TL;DR
This paper introduces HAVOK, a data-driven method that decomposes chaotic systems into linear models with intermittent forcing, enabling better understanding and prediction of complex nonlinear dynamics across various real-world systems.
Contribution
The paper presents HAVOK, a novel approach combining delay embedding, Koopman theory, and sparse regression to linearize and analyze chaotic systems with intermittent forcing.
Findings
HAVOK effectively models chaos as an intermittently forced linear system.
Forcing signals are non-Gaussian with long tails, predicting rare events.

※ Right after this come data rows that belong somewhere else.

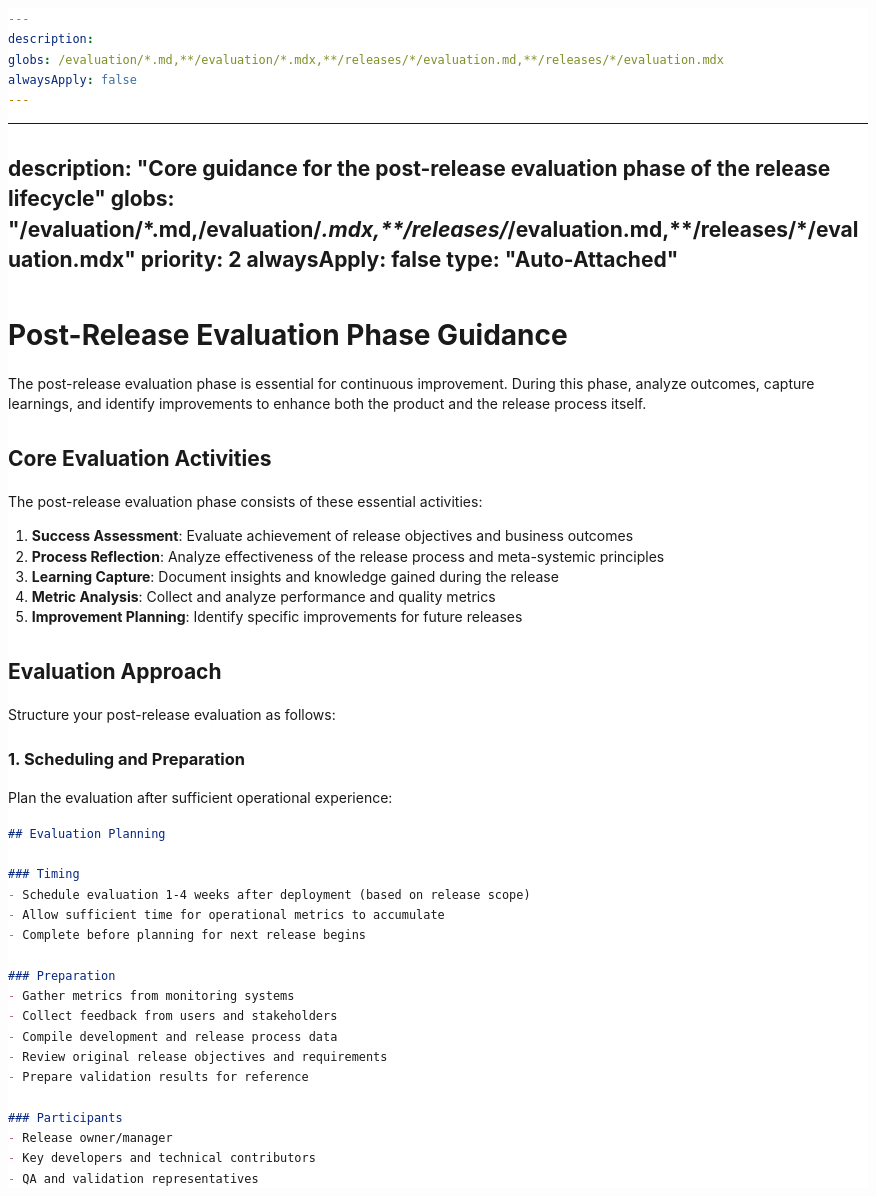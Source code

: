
 ```yaml
---
description: 
globs: /evaluation/*.md,**/evaluation/*.mdx,**/releases/*/evaluation.md,**/releases/*/evaluation.mdx
alwaysApply: false
---
```

---
description: "Core guidance for the post-release evaluation phase of the release lifecycle"
globs: "**/evaluation/*.md,**/evaluation/*.mdx,**/releases/*/evaluation.md,**/releases/*/evaluation.mdx"
priority: 2
alwaysApply: false
type: "Auto-Attached"
---

# Post-Release Evaluation Phase Guidance

<critical>
The post-release evaluation phase is essential for continuous improvement. During this phase, analyze outcomes, capture learnings, and identify improvements to enhance both the product and the release process itself.
</critical>

## Core Evaluation Activities

The post-release evaluation phase consists of these essential activities:

1. **Success Assessment**: Evaluate achievement of release objectives and business outcomes
2. **Process Reflection**: Analyze effectiveness of the release process and meta-systemic principles
3. **Learning Capture**: Document insights and knowledge gained during the release
4. **Metric Analysis**: Collect and analyze performance and quality metrics
5. **Improvement Planning**: Identify specific improvements for future releases

## Evaluation Approach

Structure your post-release evaluation as follows:

### 1. Scheduling and Preparation

Plan the evaluation after sufficient operational experience:

```markdown
## Evaluation Planning

### Timing
- Schedule evaluation 1-4 weeks after deployment (based on release scope)
- Allow sufficient time for operational metrics to accumulate
- Complete before planning for next release begins

### Preparation
- Gather metrics from monitoring systems
- Collect feedback from users and stakeholders
- Compile development and release process data
- Review original release objectives and requirements
- Prepare validation results for reference

### Participants
- Release owner/manager
- Key developers and technical contributors
- QA and validation representatives
```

The method distinguishes linear from nonlinear regions in phase space.
Abstract
Understanding the interplay of order and disorder in chaotic systems is a central challenge in modern quantitative science. We present a universal, data-driven decomposition of chaos as an intermittently forced linear system. This work combines Takens' delay embedding with modern Koopman operator theory and sparse regression to obtain linear representations of strongly nonlinear dynamics. The result is a decomposition of chaotic dynamics into a linear model in the leading delay coordinates with forcing by low energy delay coordinates; we call this the Hankel alternative view of Koopman (HAVOK) analysis. This analysis is applied to the canonical Lorenz system, as well as to real-world examples such as the Earth's magnetic field reversal, and data from electrocardiogram, electroencephalogram, and measles outbreaks. In each case, the forcing statistics are non-Gaussian, with long tails…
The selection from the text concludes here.